I was in a meeting the other day where one individual begin to dominate most of the conversation. He sounded confident in his delivery and seemed to have a strong opinion on every topic. Since I didn’t have much experience in the areas being discussed, I mostly stayed silent and tried to learn from the conversation. As a long-time CEO I have participated in many meetings where I was the least experienced person in the room on the topic being discussed. I have trained myself to listen intently and try to ask questions when the reasoning used doesn’t quite hold water.

As I continued to listen to the discussion something began to bother me about the man with all the answers. I was searching to uncover the problem when the conversation just happened to detour into an area where I have a great deal of experience. Sensing my chance to contribute, I began to prepare my thoughts and look for an opportunity to speak. Before I could say anything, the man who had been dominating the conversation began pontificating on the new topic.

While everything that came out of his mouth was said with the same level of confidence as before, it was obvious to me that he didn’t have a clue about this area.
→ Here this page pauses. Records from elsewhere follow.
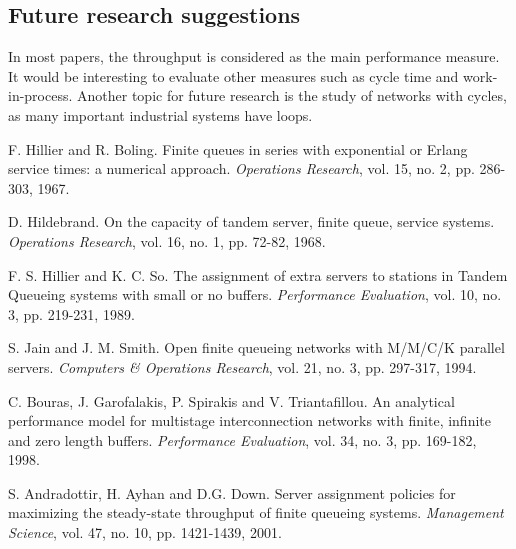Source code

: \documentclass[twoside]{article}
\begin{document}
\begin{multicols}{2}
\subsection*{\textbf{Future research suggestions}}
In most papers, the throughput is considered as the main performance measure. It would be interesting to evaluate other measures such as cycle time and work-in-process. Another topic for future research is the study of networks with cycles, as many important industrial systems have loops.

\begin{thebibliography}{9}

  F. Hillier and R. Boling. Finite queues in series with exponential or Erlang service times: a numerical approach. \textit{Operations Research}, vol. 15, no. 2, pp. 286-303, 1967.

  D. Hildebrand. On the capacity of tandem server, finite queue, service systems. \textit{Operations Research}, vol. 16, no. 1, pp. 72-82, 1968.

  F. S. Hillier and K. C. So. The assignment of extra servers to stations in Tandem Queueing systems with small or no buffers. \textit{Performance Evaluation}, vol. 10, no. 3, pp. 219-231, 1989.

  S. Jain and J. M. Smith. Open finite queueing networks with M/M/C/K parallel servers. \textit{Computers \& Operations Research}, vol. 21, no. 3, pp. 297-317, 1994. 

  C. Bouras, J. Garofalakis, P. Spirakis and V. Triantafillou. An analytical performance model for multistage interconnection networks with finite, infinite and zero length buffers. \textit{Performance Evaluation}, vol. 34, no. 3, pp. 169-182, 1998.

  S. Andradottir, H. Ayhan and D.G. Down. Server assignment policies for maximizing the steady-state throughput of finite queueing systems. \textit{Management Science}, vol. 47, no. 10, pp. 1421-1439, 2001.


\end{thebibliography}
\end{multicols}
\end{document}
At that moment I realized I was in the presence of the most dangerous man in a meeting: someone who doesn’t know what he doesn’t know.

Because he did have expertise in some areas people would listen to him. But he thought he had expertise in all areas and would often express strong opinions even about subjects where he was incompetent. We often judge the validity of an idea by the confidence with which it is expressed. Be careful using that approach, because you never know when the most dangerous man or woman in a meeting will be there, sapping the team’s productivity. Give content and delivery equal weight.

How should you deal with a person like this? You could heed the Boston Globe’s advice on “quieting a blowhard” and take action: Suggest a quick break or change of subject.


  1. Well put, Joel. This reminds me of a skillful CEOat a startup that used this phrase to tamp down the confident blowhard and drive true dialogue: “saying it louder isn’t going to make any more true.”

    • Thanks Patrick for your comment, the inaugural one on this blog! That must have been a really smart guy who said that!

  2. Plato has been quoted as saying, “Wise men talk because they have something to say; the fools, because they have to say something.”

    In my many meetings where I experience this type of situation, I have a litany of tactics that do not work. Trying to convince him or her that she is wrong, correct any misinformation, or even attempt to make them feel foolish do not work. I wouldn’t recommend. I’ll have to try a bit of misdirection and changing the subject next time.

    • You had me at Plato, txaggiechick! Good luck at your next meeting handling this type of situation and let us know if you come up with a better tactic!

  3. Joel’s comment on training to ask the right question at the right time is spot on. In these types of situations, I’ve also found asking the question “why?” more than once can work well. Getting to the objective facts of a matter means digging deep. The effectiveness of the “five whys” technique in root cause analysis still amazes me. It can be tough to do if the audience is impatient…

  4. Hey Joel:
    Great Story – You once reminded me that in business there needs to be solid data (the numbers) presented to support my conclusions. It sounds like this gentleman should holster his ego and heed the same lesson. Thanks for sharing.

    • Thanks for the comment Rod! Hope all is well with you!